== MATERIAL TO PROCESS
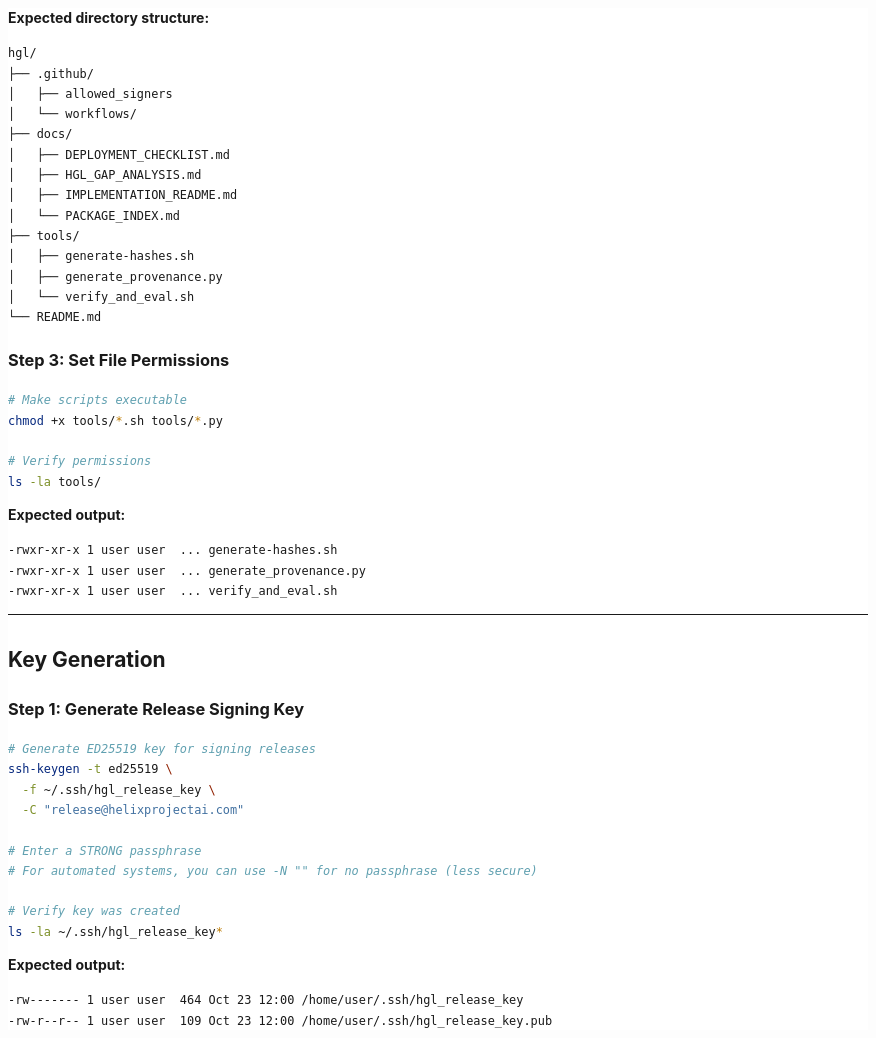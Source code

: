**Expected directory structure:**
```
hgl/
├── .github/
│   ├── allowed_signers
│   └── workflows/
├── docs/
│   ├── DEPLOYMENT_CHECKLIST.md
│   ├── HGL_GAP_ANALYSIS.md
│   ├── IMPLEMENTATION_README.md
│   └── PACKAGE_INDEX.md
├── tools/
│   ├── generate-hashes.sh
│   ├── generate_provenance.py
│   └── verify_and_eval.sh
└── README.md
```

### Step 3: Set File Permissions
```bash
# Make scripts executable
chmod +x tools/*.sh tools/*.py

# Verify permissions
ls -la tools/
```

**Expected output:**
```
-rwxr-xr-x 1 user user  ... generate-hashes.sh
-rwxr-xr-x 1 user user  ... generate_provenance.py
-rwxr-xr-x 1 user user  ... verify_and_eval.sh
```

---

## Key Generation

### Step 1: Generate Release Signing Key
```bash
# Generate ED25519 key for signing releases
ssh-keygen -t ed25519 \
  -f ~/.ssh/hgl_release_key \
  -C "release@helixprojectai.com"

# Enter a STRONG passphrase
# For automated systems, you can use -N "" for no passphrase (less secure)

# Verify key was created
ls -la ~/.ssh/hgl_release_key*
```

**Expected output:**
```
-rw------- 1 user user  464 Oct 23 12:00 /home/user/.ssh/hgl_release_key
-rw-r--r-- 1 user user  109 Oct 23 12:00 /home/user/.ssh/hgl_release_key.pub
```

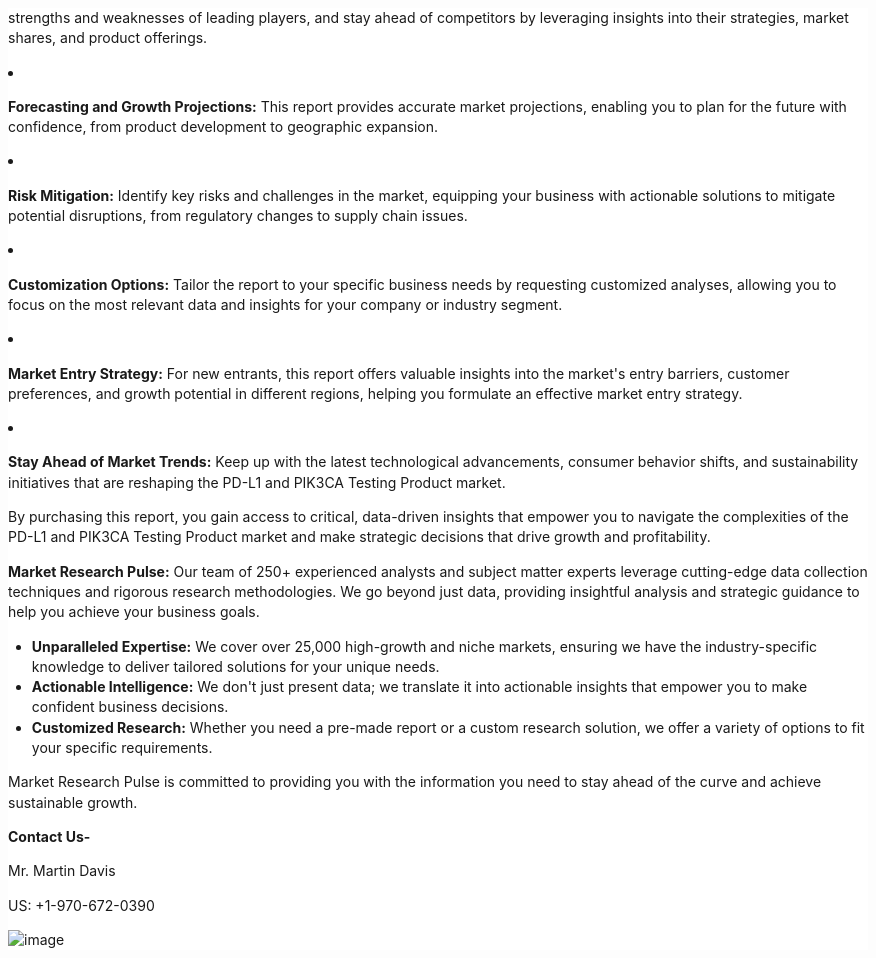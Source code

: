 strengths and weaknesses of leading players, and stay ahead of competitors by leveraging insights into their strategies, market shares, and product offerings.</p></li><li><p><strong>Forecasting and Growth Projections:</strong> This report provides accurate market projections, enabling you to plan for the future with confidence, from product development to geographic expansion.</p></li><li><p><strong>Risk Mitigation:</strong> Identify key risks and challenges in the market, equipping your business with actionable solutions to mitigate potential disruptions, from regulatory changes to supply chain issues.</p></li><li><p><strong>Customization Options:</strong> Tailor the report to your specific business needs by requesting customized analyses, allowing you to focus on the most relevant data and insights for your company or industry segment.</p></li><li><p><strong>Market Entry Strategy:</strong> For new entrants, this report offers valuable insights into the market's entry barriers, customer preferences, and growth potential in different regions, helping you formulate an effective market entry strategy.</p></li><li><p><strong>Stay Ahead of Market Trends:</strong> Keep up with the latest technological advancements, consumer behavior shifts, and sustainability initiatives that are reshaping the PD-L1 and PIK3CA Testing Product market.</p></li></ol><p>By purchasing this report, you gain access to critical, data-driven insights that empower you to navigate the complexities of the PD-L1 and PIK3CA Testing Product market and make strategic decisions that drive growth and profitability.</p><p><strong>Market Research Pulse:</strong>&nbsp;Our team of 250+ experienced analysts and subject matter experts leverage cutting-edge data collection techniques and rigorous research methodologies. We go beyond just data, providing insightful analysis and strategic guidance to help you achieve your business goals.</p><ul><li><strong>Unparalleled Expertise:</strong>&nbsp;We cover over 25,000 high-growth and niche markets, ensuring we have the industry-specific knowledge to deliver tailored solutions for your unique needs.</li><li><strong>Actionable Intelligence:</strong>&nbsp;We don't just present data; we translate it into actionable insights that empower you to make confident business decisions.</li><li><strong>Customized Research:</strong>&nbsp;Whether you need a pre-made report or a custom research solution, we offer a variety of options to fit your specific requirements.</li></ul><p>Market Research Pulse is committed to providing you with the information you need to stay ahead of the curve and achieve sustainable growth.</p><p><strong>Contact Us-</strong></p><p>Mr. Martin Davis</p><p>US: +1-970-672-0390</p>
![image](https://github.com/user-attachments/assets/d65212f9-8280-4f1c-a7a0-5f46bc0ab1ec)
====
EXERCISE DESCRIPTION:
Return the listing above in full and unaltered. Keep the pictures out.

SOLUTION TO THIS PROBLEM:
Source code

:**Expected directory structure:**
```
hgl/
├── .github/
│   ├── allowed_signers
│   └── workflows/
├── docs/
│   ├── DEPLOYMENT_CHECKLIST.md
│   ├── HGL_GAP_ANALYSIS.md
│   ├── IMPLEMENTATION_README.md
│   └── PACKAGE_INDEX.md
├── tools/
│   ├── generate-hashes.sh
│   ├── generate_provenance.py
│   └── verify_and_eval.sh
└── README.md
```

### Step 3: Set File Permissions
```bash
# Make scripts executable
chmod +x tools/*.sh tools/*.py

# Verify permissions
ls -la tools/
```

**Expected output:**
```
-rwxr-xr-x 1 user user  ... generate-hashes.sh
-rwxr-xr-x 1 user user  ... generate_provenance.py
-rwxr-xr-x 1 user user  ... verify_and_eval.sh
```

---

## Key Generation

### Step 1: Generate Release Signing Key
```bash
# Generate ED25519 key for signing releases
ssh-keygen -t ed25519 \
  -f ~/.ssh/hgl_release_key \
  -C "release@helixprojectai.com"

# Enter a STRONG passphrase
# For automated systems, you can use -N "" for no passphrase (less secure)

# Verify key was created
ls -la ~/.ssh/hgl_release_key*
```

**Expected output:**
```
-rw------- 1 user user  464 Oct 23 12:00 /home/user/.ssh/hgl_release_key
-rw-r--r-- 1 user user  109 Oct 23 12:00 /home/user/.ssh/hgl_release_key.pub
```

Source code

: strengths and weaknesses of leading players, and stay ahead of competitors by leveraging insights into their strategies, market shares, and product offerings.</p></li><li><p><strong>Forecasting and Growth Projections:</strong> This report provides accurate market projections, enabling you to plan for the future with confidence, from product development to geographic expansion.</p></li><li><p><strong>Risk Mitigation:</strong> Identify key risks and challenges in the market, equipping your business with actionable solutions to mitigate potential disruptions, from regulatory changes to supply chain issues.</p></li><li><p><strong>Customization Options:</strong> Tailor the report to your specific business needs by requesting customized analyses, allowing you to focus on the most relevant data and insights for your company or industry segment.</p></li><li><p><strong>Market Entry Strategy:</strong> For new entrants, this report offers valuable insights into the market's entry barriers, customer preferences, and growth potential in different regions, helping you formulate an effective market entry strategy.</p></li><li><p><strong>Stay Ahead of Market Trends:</strong> Keep up with the latest technological advancements, consumer behavior shifts, and sustainability initiatives that are reshaping the PD-L1 and PIK3CA Testing Product market.</p></li></ol><p>By purchasing this report, you gain access to critical, data-driven insights that empower you to navigate the complexities of the PD-L1 and PIK3CA Testing Product market and make strategic decisions that drive growth and profitability.</p><p><strong>Market Research Pulse:</strong>&nbsp;Our team of 250+ experienced analysts and subject matter experts leverage cutting-edge data collection techniques and rigorous research methodologies. We go beyond just data, providing insightful analysis and strategic guidance to help you achieve your business goals.</p><ul><li><strong>Unparalleled Expertise:</strong>&nbsp;We cover over 25,000 high-growth and niche markets, ensuring we have the industry-specific knowledge to deliver tailored solutions for your unique needs.</li><li><strong>Actionable Intelligence:</strong>&nbsp;We don't just present data; we translate it into actionable insights that empower you to make confident business decisions.</li><li><strong>Customized Research:</strong>&nbsp;Whether you need a pre-made report or a custom research solution, we offer a variety of options to fit your specific requirements.</li></ul><p>Market Research Pulse is committed to providing you with the information you need to stay ahead of the curve and achieve sustainable growth.</p><p><strong>Contact Us-</strong></p><p>Mr. Martin Davis</p><p>US: +1-970-672-0390</p>
![image](https://github.com/user-attachments/assets/d65212f9-8280-4f1c-a7a0-5f46bc0ab1ec)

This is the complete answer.